======== ENTRIES SUPPLIED ========

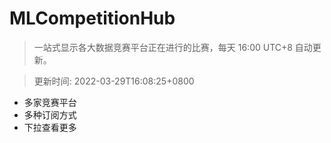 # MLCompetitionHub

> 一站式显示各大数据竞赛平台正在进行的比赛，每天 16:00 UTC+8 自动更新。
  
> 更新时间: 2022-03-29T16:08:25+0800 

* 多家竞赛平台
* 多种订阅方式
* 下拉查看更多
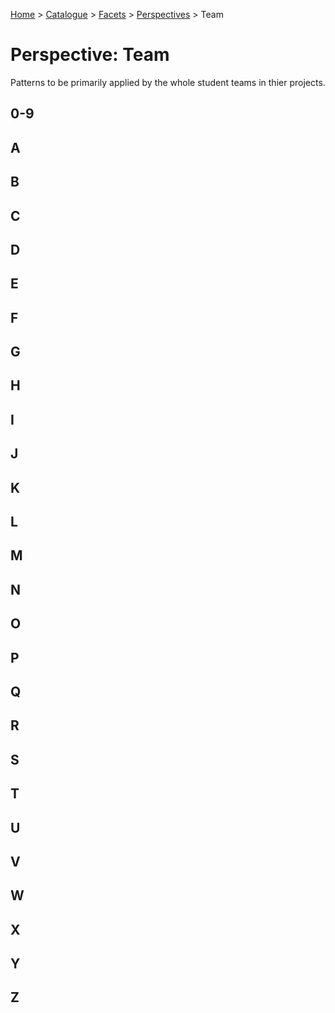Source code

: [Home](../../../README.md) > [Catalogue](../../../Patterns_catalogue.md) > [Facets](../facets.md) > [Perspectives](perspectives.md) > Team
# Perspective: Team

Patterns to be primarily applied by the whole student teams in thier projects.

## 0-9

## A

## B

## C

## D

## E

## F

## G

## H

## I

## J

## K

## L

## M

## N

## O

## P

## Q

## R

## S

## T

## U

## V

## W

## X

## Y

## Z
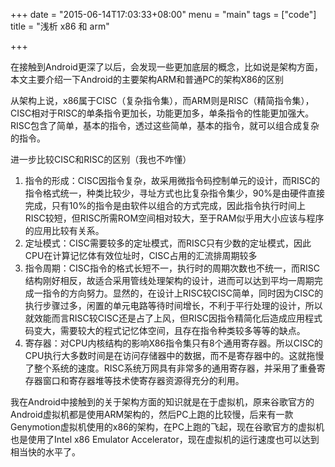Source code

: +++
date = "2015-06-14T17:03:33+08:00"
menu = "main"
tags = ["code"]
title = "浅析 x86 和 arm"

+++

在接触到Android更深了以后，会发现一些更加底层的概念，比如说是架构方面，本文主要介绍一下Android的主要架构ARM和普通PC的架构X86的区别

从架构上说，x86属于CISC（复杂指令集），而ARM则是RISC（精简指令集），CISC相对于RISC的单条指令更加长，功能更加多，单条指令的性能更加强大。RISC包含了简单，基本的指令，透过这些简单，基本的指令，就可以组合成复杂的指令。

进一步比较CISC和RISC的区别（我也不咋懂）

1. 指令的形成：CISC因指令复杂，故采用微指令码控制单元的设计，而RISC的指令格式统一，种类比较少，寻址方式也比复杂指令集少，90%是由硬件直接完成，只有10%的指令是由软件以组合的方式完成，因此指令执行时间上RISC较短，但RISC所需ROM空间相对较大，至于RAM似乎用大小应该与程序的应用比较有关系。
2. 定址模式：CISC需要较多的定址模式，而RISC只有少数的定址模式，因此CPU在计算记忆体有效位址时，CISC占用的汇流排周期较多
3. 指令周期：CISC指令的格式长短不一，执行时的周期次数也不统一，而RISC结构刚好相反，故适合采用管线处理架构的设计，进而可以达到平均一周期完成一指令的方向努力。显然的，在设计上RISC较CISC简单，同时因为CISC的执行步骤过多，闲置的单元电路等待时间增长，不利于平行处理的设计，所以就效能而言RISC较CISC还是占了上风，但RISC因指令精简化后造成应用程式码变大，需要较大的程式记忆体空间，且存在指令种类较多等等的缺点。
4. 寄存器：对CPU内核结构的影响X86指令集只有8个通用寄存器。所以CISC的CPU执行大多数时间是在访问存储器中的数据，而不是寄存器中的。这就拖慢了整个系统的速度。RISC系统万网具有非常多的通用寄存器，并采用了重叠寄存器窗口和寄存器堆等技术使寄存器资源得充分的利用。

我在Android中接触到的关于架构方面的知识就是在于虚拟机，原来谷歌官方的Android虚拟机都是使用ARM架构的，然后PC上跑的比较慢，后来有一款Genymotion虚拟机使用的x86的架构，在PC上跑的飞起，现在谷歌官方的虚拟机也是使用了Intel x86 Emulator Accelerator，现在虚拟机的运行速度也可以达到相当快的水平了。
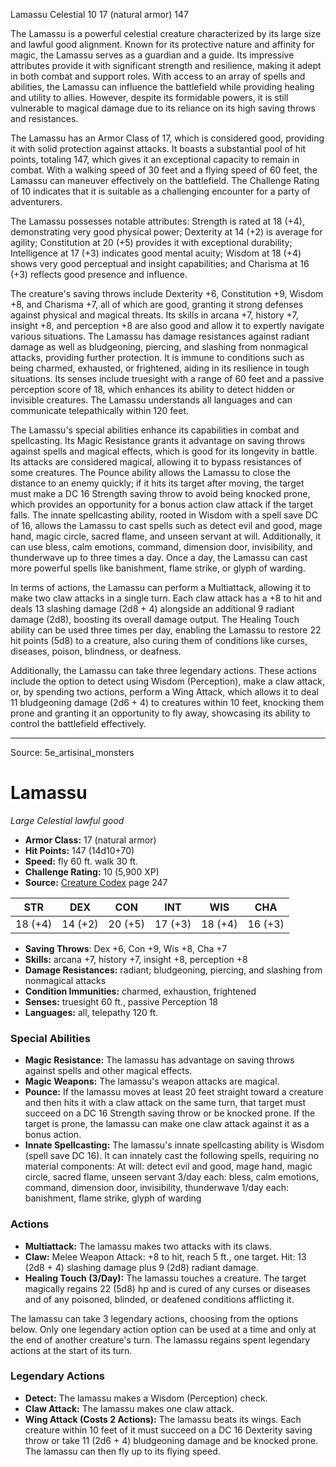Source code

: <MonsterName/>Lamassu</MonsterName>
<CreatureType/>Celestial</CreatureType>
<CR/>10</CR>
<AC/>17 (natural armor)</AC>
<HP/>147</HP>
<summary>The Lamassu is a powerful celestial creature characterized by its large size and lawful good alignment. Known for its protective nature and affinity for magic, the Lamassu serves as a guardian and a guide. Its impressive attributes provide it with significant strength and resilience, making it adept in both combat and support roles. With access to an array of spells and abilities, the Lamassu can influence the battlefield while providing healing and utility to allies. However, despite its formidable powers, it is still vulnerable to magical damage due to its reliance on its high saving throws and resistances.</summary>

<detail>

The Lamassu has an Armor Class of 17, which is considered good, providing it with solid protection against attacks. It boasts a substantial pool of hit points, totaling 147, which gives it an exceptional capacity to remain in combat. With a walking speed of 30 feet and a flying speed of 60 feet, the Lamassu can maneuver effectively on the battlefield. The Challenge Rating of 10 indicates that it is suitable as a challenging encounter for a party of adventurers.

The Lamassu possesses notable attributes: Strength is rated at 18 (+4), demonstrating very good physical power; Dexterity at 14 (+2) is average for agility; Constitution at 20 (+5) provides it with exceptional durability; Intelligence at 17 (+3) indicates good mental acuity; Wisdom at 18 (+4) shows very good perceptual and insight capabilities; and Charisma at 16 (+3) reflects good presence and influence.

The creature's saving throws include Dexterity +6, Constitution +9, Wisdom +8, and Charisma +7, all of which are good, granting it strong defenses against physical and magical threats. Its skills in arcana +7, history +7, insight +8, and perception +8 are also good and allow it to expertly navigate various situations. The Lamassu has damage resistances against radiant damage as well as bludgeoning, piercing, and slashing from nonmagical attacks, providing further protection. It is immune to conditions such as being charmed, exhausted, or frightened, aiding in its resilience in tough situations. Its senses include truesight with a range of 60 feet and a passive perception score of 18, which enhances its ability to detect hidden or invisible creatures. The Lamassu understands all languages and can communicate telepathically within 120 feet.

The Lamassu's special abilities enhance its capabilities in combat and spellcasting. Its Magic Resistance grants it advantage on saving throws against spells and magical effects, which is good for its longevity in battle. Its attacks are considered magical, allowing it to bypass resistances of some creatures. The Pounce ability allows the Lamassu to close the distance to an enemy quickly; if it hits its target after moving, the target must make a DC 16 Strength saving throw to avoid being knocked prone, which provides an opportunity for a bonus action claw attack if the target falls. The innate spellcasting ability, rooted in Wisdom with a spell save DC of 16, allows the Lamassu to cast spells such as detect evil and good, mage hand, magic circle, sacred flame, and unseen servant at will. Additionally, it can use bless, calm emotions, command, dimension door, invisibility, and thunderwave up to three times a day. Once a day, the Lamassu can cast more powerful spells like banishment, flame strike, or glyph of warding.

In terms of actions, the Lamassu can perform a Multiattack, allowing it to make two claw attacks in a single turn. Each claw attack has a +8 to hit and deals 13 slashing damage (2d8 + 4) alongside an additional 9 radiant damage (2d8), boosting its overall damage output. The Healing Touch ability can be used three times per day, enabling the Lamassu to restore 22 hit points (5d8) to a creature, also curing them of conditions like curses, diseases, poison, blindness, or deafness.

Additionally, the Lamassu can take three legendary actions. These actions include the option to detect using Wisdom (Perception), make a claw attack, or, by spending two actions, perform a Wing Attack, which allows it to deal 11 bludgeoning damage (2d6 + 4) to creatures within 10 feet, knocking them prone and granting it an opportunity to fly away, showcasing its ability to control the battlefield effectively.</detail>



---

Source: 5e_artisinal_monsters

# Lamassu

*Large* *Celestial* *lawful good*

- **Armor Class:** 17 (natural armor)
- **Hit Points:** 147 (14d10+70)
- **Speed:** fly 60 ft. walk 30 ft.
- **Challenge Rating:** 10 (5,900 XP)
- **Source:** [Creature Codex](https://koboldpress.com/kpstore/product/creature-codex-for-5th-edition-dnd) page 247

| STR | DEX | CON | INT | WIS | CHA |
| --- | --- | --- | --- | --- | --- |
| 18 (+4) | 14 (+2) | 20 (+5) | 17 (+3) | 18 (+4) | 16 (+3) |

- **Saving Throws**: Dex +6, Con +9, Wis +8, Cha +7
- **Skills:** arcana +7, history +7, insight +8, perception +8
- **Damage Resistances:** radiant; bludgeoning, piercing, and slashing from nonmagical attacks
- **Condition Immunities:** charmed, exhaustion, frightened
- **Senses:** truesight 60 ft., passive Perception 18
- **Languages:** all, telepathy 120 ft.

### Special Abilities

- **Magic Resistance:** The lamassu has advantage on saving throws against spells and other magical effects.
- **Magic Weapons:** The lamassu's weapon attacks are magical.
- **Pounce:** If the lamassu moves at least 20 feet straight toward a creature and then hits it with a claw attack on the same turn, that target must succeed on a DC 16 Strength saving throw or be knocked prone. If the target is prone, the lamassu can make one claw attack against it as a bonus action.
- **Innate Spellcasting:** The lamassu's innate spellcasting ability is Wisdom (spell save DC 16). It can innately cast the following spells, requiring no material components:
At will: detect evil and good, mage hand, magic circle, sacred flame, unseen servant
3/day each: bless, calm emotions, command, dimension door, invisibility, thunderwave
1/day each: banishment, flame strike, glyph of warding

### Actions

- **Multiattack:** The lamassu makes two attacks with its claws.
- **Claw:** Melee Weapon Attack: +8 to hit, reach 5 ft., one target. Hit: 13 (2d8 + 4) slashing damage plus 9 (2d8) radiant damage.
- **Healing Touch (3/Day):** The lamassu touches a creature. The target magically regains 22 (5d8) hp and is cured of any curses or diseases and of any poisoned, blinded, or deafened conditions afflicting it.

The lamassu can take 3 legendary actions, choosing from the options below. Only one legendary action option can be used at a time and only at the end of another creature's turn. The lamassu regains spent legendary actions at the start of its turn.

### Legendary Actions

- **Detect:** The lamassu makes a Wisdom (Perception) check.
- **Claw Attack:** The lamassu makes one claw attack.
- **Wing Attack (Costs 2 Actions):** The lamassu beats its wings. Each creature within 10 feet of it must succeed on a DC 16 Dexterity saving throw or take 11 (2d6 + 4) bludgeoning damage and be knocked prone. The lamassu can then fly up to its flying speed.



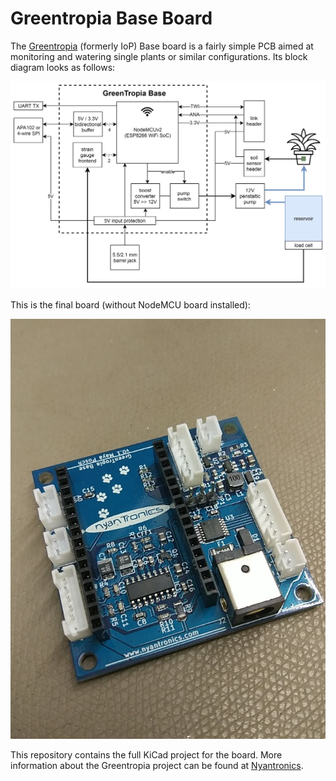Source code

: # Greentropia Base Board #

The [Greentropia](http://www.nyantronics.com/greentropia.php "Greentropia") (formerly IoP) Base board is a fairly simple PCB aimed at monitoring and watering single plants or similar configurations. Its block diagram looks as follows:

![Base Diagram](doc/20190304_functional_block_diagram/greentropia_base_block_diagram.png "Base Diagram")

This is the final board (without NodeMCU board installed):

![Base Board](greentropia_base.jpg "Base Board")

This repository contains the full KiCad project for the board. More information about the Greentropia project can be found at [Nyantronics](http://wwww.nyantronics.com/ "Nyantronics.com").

========

AIM OF THE TASK: If a line in the entries above contains the word "regains", copy it.

REPLY:
- **Healing Touch (3/Day):** The lamassu touches a creature. The target magically regains 22 (5d8) hp and is cured of any curses or diseases and of any poisoned, blinded, or deafened conditions afflicting it.
The lamassu can take 3 legendary actions, choosing from the options below. Only one legendary action option can be used at a time and only at the end of another creature's turn. The lamassu regains spent legendary actions at the start of its turn.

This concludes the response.